I currently live abroad again, in HIS home country where he spent his life and I previously lived for a year, and he has also told me “Just tell people where you’re from and that you lived where you’re from, you don’t have to tell them anything else”. What?

So he wants me to hide facts about my life? He is offended that I love my life. However, he tells me that my history is not impressive and when he sees anyone who responds to it with interest, he tells me that I embellished the experience (not true either, I tell true stories and I love to share). Weeks ago, he also told me that “someone who lived in 30 countries is impressive and your history is not”.

By the way, we live in his home country because he didn’t want to leave it, and he never lived abroad himself. Also, I don’t know anyone who actually lived in as many as 30 countries but if I did, I would be impressed.
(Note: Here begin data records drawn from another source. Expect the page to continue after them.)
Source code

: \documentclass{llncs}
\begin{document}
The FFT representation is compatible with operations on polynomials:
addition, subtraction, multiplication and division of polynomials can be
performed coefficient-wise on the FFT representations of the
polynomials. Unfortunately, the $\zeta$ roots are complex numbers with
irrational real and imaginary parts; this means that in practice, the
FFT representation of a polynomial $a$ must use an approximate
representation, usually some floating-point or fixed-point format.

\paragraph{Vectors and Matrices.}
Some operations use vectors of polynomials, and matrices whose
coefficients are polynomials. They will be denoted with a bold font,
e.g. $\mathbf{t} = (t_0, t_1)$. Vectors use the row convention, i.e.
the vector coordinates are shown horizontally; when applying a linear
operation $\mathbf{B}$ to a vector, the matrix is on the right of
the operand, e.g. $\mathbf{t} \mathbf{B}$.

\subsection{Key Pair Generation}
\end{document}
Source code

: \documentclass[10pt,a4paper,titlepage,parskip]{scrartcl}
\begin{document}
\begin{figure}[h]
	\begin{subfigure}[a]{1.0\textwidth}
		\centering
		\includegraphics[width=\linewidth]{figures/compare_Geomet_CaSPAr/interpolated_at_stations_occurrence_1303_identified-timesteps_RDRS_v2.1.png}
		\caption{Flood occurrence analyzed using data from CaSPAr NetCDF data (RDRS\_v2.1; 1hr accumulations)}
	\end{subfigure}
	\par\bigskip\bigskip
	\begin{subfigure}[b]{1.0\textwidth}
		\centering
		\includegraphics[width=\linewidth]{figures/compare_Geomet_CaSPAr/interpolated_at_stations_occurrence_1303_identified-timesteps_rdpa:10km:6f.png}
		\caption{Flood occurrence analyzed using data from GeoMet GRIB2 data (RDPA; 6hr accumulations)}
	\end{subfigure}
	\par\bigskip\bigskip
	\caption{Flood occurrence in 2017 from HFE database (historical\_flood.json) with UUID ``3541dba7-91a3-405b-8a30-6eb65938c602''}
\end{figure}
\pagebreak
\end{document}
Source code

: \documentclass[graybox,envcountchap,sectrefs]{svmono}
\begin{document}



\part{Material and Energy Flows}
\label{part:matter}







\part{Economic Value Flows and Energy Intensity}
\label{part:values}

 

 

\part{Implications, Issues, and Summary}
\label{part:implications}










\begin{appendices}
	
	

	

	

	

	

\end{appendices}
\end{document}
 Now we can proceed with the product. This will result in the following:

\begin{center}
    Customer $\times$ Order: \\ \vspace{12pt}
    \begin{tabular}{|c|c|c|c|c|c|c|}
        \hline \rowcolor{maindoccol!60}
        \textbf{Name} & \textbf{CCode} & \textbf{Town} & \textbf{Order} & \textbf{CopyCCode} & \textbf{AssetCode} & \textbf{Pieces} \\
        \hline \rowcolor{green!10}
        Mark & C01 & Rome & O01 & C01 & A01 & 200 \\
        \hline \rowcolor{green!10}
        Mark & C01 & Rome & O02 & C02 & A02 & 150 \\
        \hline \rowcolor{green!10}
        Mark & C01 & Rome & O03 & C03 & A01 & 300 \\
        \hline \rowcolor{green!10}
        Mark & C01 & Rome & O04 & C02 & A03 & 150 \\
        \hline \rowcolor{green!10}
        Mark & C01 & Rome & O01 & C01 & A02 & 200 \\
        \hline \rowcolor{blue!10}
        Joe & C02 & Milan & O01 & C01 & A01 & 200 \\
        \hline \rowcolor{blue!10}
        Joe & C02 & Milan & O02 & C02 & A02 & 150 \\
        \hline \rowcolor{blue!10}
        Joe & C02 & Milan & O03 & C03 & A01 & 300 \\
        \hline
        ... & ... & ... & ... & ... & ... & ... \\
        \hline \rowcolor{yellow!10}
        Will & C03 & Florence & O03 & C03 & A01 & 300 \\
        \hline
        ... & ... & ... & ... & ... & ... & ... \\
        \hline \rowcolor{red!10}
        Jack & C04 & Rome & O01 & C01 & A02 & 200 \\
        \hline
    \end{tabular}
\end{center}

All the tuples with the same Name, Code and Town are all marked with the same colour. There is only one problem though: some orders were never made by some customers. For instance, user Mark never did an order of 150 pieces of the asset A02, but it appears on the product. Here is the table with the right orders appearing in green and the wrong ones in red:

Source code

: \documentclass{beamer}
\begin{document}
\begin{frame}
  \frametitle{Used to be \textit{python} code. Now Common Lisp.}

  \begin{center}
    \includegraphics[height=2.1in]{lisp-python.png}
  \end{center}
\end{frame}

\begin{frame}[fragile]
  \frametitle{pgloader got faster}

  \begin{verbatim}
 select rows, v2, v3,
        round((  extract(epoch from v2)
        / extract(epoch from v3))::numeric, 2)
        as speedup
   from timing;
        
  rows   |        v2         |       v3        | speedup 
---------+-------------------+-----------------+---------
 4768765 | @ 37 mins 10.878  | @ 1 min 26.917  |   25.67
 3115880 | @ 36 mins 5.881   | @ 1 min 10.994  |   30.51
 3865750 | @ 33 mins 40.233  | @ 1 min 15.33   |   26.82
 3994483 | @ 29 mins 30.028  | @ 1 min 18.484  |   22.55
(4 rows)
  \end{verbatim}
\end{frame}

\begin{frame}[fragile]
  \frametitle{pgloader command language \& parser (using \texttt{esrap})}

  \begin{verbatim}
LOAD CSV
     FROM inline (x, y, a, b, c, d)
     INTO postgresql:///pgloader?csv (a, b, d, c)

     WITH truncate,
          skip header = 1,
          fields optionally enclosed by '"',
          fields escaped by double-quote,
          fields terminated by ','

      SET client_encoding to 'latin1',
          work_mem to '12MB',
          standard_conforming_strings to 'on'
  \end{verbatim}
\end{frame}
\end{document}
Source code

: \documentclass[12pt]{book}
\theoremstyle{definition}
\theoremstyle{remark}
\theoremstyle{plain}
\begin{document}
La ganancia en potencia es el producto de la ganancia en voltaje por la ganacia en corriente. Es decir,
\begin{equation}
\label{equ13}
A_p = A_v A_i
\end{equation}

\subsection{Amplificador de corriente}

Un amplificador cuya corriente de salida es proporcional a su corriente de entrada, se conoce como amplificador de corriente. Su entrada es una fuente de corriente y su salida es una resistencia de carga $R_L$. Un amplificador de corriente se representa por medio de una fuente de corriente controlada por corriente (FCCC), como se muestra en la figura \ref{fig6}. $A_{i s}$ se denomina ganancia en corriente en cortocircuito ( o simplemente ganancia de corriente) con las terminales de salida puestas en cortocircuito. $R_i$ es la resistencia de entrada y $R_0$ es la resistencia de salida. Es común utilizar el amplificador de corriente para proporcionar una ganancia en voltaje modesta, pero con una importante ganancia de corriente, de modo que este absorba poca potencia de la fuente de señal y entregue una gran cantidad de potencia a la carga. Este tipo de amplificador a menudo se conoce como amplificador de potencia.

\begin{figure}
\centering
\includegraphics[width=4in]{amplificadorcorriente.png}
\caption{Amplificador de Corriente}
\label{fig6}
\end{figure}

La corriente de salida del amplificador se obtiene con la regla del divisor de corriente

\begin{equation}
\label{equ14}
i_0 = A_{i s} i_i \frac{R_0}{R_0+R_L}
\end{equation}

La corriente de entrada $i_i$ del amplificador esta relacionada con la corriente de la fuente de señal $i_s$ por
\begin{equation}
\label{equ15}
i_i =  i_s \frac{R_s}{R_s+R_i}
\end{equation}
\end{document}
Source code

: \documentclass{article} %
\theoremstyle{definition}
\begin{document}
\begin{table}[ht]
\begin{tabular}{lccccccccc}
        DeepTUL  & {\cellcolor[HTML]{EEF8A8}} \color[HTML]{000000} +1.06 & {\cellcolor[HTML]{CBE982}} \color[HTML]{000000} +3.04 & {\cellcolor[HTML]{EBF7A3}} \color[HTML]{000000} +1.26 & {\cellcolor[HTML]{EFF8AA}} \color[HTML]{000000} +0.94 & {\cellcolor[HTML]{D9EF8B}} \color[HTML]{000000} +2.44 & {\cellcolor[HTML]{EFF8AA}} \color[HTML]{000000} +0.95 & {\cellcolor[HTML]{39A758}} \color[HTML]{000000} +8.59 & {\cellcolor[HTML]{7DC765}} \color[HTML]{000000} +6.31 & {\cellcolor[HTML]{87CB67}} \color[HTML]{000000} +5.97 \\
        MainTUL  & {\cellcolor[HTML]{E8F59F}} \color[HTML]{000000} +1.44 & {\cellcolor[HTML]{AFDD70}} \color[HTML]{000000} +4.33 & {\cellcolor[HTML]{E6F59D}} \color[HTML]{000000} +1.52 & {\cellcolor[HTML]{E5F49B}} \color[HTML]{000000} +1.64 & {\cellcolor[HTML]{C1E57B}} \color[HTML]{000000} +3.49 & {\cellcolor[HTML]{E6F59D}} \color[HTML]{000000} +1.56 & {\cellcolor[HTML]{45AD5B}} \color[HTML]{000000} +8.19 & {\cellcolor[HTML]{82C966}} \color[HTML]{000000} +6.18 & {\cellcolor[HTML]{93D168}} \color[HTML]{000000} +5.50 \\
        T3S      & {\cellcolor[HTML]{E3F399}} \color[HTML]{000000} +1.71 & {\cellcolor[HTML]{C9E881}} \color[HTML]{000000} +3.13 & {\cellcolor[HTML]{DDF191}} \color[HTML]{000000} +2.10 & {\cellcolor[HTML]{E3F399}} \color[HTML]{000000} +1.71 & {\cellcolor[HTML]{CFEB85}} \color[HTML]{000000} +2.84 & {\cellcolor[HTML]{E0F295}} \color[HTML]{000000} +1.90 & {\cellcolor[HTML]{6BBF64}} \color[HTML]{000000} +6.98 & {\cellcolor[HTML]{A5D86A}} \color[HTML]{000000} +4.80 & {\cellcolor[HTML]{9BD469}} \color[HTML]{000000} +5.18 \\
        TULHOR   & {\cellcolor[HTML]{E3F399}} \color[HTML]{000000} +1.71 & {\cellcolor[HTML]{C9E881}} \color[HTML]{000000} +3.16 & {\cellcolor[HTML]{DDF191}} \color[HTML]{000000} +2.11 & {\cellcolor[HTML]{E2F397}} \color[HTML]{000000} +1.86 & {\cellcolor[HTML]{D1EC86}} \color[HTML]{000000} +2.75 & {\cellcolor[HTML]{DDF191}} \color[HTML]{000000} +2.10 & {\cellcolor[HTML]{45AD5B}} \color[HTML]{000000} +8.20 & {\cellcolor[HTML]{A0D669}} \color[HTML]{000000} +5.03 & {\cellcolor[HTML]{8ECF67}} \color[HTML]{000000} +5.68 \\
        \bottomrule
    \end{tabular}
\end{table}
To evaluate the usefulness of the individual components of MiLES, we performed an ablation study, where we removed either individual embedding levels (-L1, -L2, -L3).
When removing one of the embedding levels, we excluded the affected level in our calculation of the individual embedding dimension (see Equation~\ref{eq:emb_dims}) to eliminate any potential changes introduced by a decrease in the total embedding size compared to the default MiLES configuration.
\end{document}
I recently told one of his family members about living abroad and my husband entered the conversation to tell him that I didn’t live where we currently are, in their home country, “for that long”.

I’m coming up on three years here and lived here previously for a year with my family (moved back to get married) but I never said it was longer than that. I later told him he entered that conversation to try and undermine me, as if I were some liar. He said he just wanted to tell the guy that it hasn’t been that long. And then he told me that I should “get real about your life experience” and “someone should put you in your place when you talk about your life”.

I am not speaking to him this morning. The sight of him disgusts me. I told him last night that he didn’t put me in my place but lost my respect. I can’t even believe he attacks me in such a childish way. I just don’t understand this, and why this is a trigger. I asked him what the problem was last night and he says I think it makes me better than everyone else.

I never said that, I don’t school people on where they should live, I love people’s stories about studying or living abroad and traveling, and I have the right to love whatever I want about my life and share it with people, especially when it doesn’t hurt or embarrass him. I just have no words.